* _How to complete this task_
Lines where the string "with" appears are to be copied from the entries below.

(Dataset entries)
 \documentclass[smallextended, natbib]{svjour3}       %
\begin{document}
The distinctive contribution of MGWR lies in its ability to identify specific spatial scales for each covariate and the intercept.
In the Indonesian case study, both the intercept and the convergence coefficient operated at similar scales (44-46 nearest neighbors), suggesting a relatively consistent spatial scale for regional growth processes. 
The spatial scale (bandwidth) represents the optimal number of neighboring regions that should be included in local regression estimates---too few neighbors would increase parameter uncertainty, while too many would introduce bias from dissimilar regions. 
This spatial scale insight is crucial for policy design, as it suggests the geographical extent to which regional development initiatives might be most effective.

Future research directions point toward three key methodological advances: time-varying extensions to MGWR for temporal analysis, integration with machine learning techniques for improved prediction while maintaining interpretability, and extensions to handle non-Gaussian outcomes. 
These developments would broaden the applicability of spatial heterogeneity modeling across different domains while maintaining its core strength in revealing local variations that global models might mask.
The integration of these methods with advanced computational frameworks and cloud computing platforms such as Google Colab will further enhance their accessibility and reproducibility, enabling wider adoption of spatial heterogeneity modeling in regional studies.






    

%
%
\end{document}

==

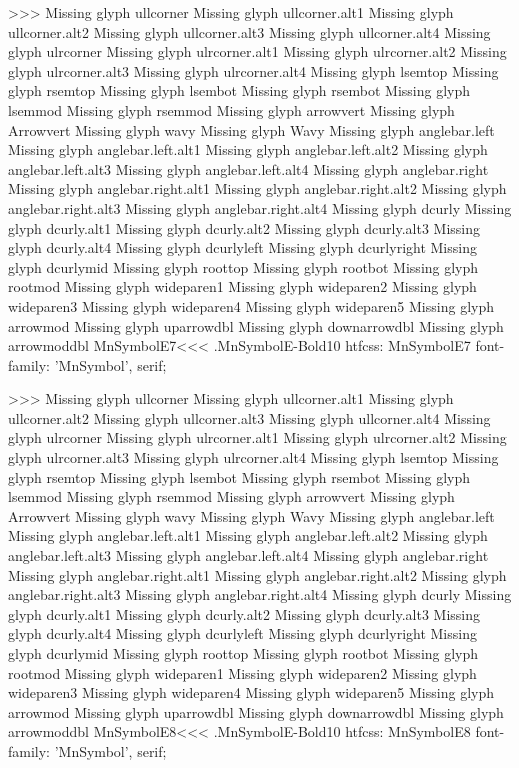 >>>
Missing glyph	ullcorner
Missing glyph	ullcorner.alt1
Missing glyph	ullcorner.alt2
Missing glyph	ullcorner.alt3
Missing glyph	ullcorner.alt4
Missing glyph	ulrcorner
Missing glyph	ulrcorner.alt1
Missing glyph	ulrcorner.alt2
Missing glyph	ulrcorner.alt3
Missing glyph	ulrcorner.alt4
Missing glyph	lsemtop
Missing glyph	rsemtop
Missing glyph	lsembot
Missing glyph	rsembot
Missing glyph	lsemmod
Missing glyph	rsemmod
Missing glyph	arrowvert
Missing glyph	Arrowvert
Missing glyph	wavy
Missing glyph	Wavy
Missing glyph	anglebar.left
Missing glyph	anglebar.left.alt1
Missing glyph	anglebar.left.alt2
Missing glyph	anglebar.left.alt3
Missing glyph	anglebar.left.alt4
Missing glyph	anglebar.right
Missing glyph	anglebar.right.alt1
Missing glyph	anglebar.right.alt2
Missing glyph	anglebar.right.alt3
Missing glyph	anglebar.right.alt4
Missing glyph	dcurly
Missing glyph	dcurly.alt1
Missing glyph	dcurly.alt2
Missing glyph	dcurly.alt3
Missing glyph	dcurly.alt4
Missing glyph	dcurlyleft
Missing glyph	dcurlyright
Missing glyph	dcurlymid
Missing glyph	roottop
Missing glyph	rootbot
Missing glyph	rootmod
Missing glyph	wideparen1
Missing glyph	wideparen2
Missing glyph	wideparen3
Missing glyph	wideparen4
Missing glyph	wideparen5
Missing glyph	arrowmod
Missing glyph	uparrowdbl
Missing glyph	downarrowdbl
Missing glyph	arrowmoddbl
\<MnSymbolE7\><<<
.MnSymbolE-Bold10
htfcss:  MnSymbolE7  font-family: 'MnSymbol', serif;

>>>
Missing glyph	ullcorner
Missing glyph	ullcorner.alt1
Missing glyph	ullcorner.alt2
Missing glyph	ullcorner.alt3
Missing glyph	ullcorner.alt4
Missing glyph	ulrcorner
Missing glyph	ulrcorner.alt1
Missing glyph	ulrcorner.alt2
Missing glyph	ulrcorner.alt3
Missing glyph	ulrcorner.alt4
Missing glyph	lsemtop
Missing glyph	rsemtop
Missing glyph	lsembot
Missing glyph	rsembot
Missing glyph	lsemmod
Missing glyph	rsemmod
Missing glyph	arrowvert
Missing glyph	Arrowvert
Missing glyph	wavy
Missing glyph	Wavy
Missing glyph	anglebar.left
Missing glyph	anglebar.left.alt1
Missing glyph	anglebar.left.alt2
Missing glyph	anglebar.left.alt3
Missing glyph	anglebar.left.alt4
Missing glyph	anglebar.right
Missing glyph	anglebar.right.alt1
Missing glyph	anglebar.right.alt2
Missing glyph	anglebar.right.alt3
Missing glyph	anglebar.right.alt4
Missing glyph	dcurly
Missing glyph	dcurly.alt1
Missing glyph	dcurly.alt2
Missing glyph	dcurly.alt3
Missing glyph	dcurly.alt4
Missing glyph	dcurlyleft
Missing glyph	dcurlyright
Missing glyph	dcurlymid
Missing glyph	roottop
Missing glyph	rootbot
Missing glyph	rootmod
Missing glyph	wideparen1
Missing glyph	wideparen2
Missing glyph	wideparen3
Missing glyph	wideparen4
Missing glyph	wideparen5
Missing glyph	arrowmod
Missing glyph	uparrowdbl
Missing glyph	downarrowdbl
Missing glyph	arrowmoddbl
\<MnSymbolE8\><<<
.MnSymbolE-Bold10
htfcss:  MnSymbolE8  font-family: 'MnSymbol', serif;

* _Task result_
Future research directions point toward three key methodological advances: time-varying extensions to MGWR for temporal analysis, integration with machine learning techniques for improved prediction while maintaining interpretability, and extensions to handle non-Gaussian outcomes. 
The integration of these methods with advanced computational frameworks and cloud computing platforms such as Google Colab will further enhance their accessibility and reproducibility, enabling wider adoption of spatial heterogeneity modeling in regional studies.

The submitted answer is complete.